Hacker Newsnew | past | comments | ask | show | jobs | submitlogin

"Their contention was robots.txt had no legal force and they could sue anyone for accessing their site even if they scrupulously obeyed the instructions it contained. The only legal way to access any web site with a crawler was to obtain prior written permission."

This is ridiculous. Can someone release the data so this can be tested in court? EFF?



For obvious reasons this would never happen, but it would be pretty cool to see Google unindex Facebook entirely. They could state that Facebook has made it clear that as Google did not have prior written permission to index their content (Google had simply assumed the rules outlined in robots.txt were sufficient, as it is with every other website).

They would state that Google would be happy to reindex Facebook, but it would take several weeks for their lawyers to meet with Facebook's counsel, draft documents, reindex privately, audit their cache to ensure compliance, etc.

We could then sit back and watch how fast Facebook backpedals.


I had a strangely similar problem to this in college with the network admins and filesystem permissions.

This was back in the day when everybody was using the unix network (pine for email, etc). Many people had webpages on their university accounts and would also store homework online. A very popular thing to do was to go into someone else's home directory and copy their .fvwmrc or .bashrc file (yes this was a few years ago).

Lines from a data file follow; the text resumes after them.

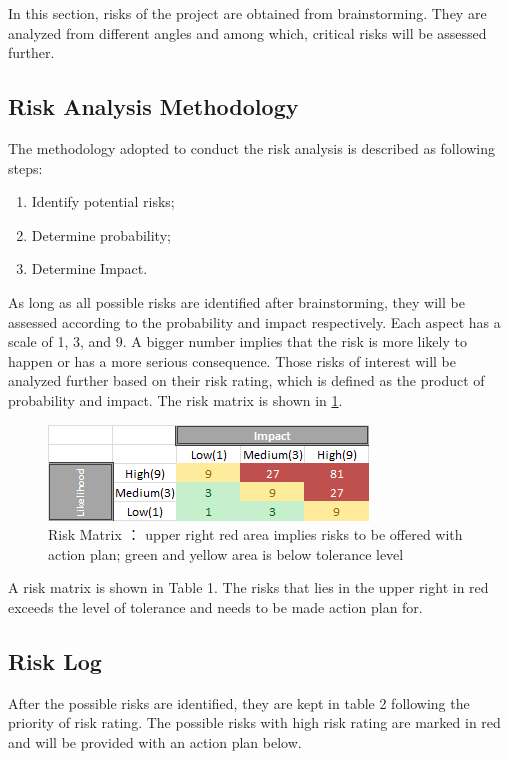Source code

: 

In this section, risks of the project are obtained from brainstorming. They are analyzed from different angles and among which, critical risks will be assessed further.   
\subsection{Risk Analysis Methodology}
The methodology adopted to conduct the risk analysis is described as following steps:  
\begin{enumerate}[itemsep=0pt, topsep=3pt, partopsep=3pt]
  \item Identify potential risks;
  \item Determine probability;
  \item Determine Impact.
\end{enumerate}

As long as all possible risks are identified after brainstorming, they will be assessed according to the probability and impact respectively. Each aspect has a scale of 1, 3, and 9. A bigger number implies that the risk is more likely to happen or has a more serious consequence. Those risks of interest will be analyzed further based on their risk rating, which is defined as the product of probability and impact. The risk matrix is shown in \ref{fig:riskmatrix}.  


\begin{figure}[h!]
\centering
\includegraphics[scale=1.0]{Pictures/riskmatrix.png}
\caption{Risk Matrix ： upper right red area implies risks to be offered with action plan; green and yellow area is below tolerance level }
\label{fig:riskmatrix}
\end{figure}

A risk matrix is shown in Table 1. The risks that lies in the upper right in red exceeds the level of tolerance and needs to be made action plan for. 
\subsection{Risk Log}
After the possible risks are identified, they are kept in table 2 following the priority of risk rating. The possible risks with high risk rating are marked in red and will be provided with an action plan below. 

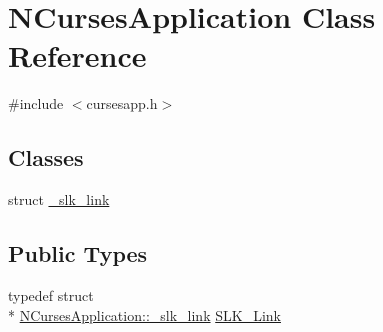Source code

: \hypertarget{class_n_curses_application}{\section{N\-Curses\-Application Class Reference}
\label{class_n_curses_application}
}


{\ttfamily \#include $<$cursesapp.\-h$>$}

\subsection*{Classes}
\begin{DoxyCompactItemize}
\item 
struct \hyperlink{struct_n_curses_application_1_1__slk__link}{\-\_\-slk\-\_\-link}
\end{DoxyCompactItemize}
\subsection*{Public Types}
\begin{DoxyCompactItemize}
\item 
typedef struct \\*
\hyperlink{struct_n_curses_application_1_1__slk__link}{N\-Curses\-Application\-::\-\_\-slk\-\_\-link} \hyperlink{class_n_curses_application_a967e03c00bd923d718a18be735b6104b}{S\-L\-K\-\_\-\-Link}
\end{DoxyCompactItemize}
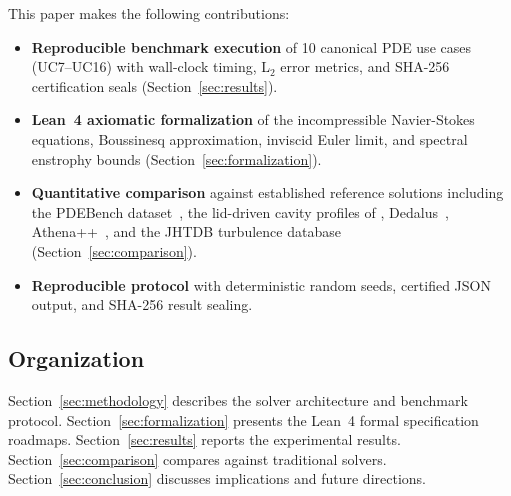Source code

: This paper makes the following contributions:
\begin{itemize}
  \item \textbf{Reproducible benchmark execution} of 10 canonical PDE use cases 
        (UC7--UC16) with wall-clock timing, L$_2$ error metrics, and SHA-256 
        certification seals (Section~\ref{sec:results}).
  \item \textbf{Lean~4 axiomatic formalization} of the incompressible 
        Navier-Stokes equations, Boussinesq approximation, inviscid Euler 
        limit, and spectral enstrophy bounds (Section~\ref{sec:formalization}).
  \item \textbf{Quantitative comparison} against established reference solutions including the PDEBench dataset~\citep{takamoto2022pdebench}, the lid-driven cavity profiles of \citet{ghia1982high}, Dedalus~\citep{burns2020dedalus}, Athena++~\citep{stone2020athena}, and the JHTDB turbulence database~\citep{li2008public} (Section~\ref{sec:comparison}).
  \item \textbf{Reproducible protocol} with deterministic random seeds, 
        certified JSON output, and SHA-256 result sealing.
\end{itemize}

\subsection{Organization}

Section~\ref{sec:methodology} describes the solver architecture and benchmark 
protocol. Section~\ref{sec:formalization} presents the Lean~4 formal 
specification roadmaps. Section~\ref{sec:results} reports the experimental 
results. Section~\ref{sec:comparison} compares against traditional solvers. 
Section~\ref{sec:conclusion} discusses implications and future directions.
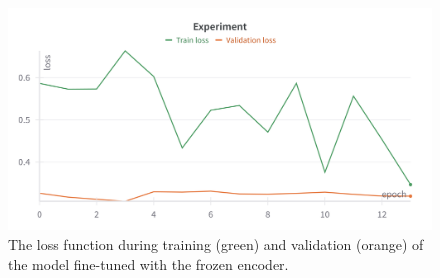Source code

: \begin{figure}[H]
\begin{centering}
\includegraphics[width=\textwidth]{assets/images/for_presentation/exp4-loss.png}
\par\end{centering}
\caption{The loss function during training (green) and validation (orange) of the model fine-tuned with the frozen encoder.
\label{fig:exp4-loss}}
\end{figure}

The IT people came up with a new policy that said you were not allowed to look into other people's directories without explicit (possibly written) permission from the owner. They said that copying files could be considered "cheating" and possibly copyright infringement and you'd be referred to the university disciplinary court. I assume this all stemmed from fear of cheating.

In any event, I got into a long debate with the IT people about the whole point of unix file permissions. Basically: if you don't want people to look at your stuff, don't let them. As you might guess, when dealing with university IT, I was on the losing end of the argument.


It would seem fair to argue that "rwxrwxrwx" is explicit permission to read your files!


robots.txt is good for telling robots they have no business reading a section, or will be severely disappointed if they do. There is no way one can encode the TOS of a site into the syntax of robots.txt, so there is no reason to believe it embodies the TOS.

I've never used facebook, but Section 9.2.6 of their terms says You will delete all data you received from Facebook if we disable your application or ask you to do so.

I don't see how that could be encoded in robots.txt.


User-agent: *

Disallow: /directory/people/*

Disallow: /directory/pages/*

Done. Google crawls Facebook. Every social media monitoring company crawls Facebook (and every other social network). Tons of other companies do the same every day. I know this because many of these companies are our customers.

What really irks me is that Pete collected valuable data and whoever he shared it with was probably able to derive added value from that data - in ways that Facebook is not doing. Facebook is prohibiting value creation.


Google can do it because Facebook doesn't really want to go up against money in making this a test case, and Google has baskets of cash.

Facebook doesn't give a tinker's damn about prohibiting your value creation.


Or because Google would simply comply with their demands and remove all mention of facebook from their indexes... That would be pretty interesting.


Ha! Yeah, I hadn't thought of that aspect. Half of their userbase wouldn't even be able to sign on any more!


rather more than half I think


I guess when they have direct gain, ie- people accessing facebook profiles through google searches, they are more than happy for this to occur.


Surely ToS is only applicable if you use facebook - eg create an account.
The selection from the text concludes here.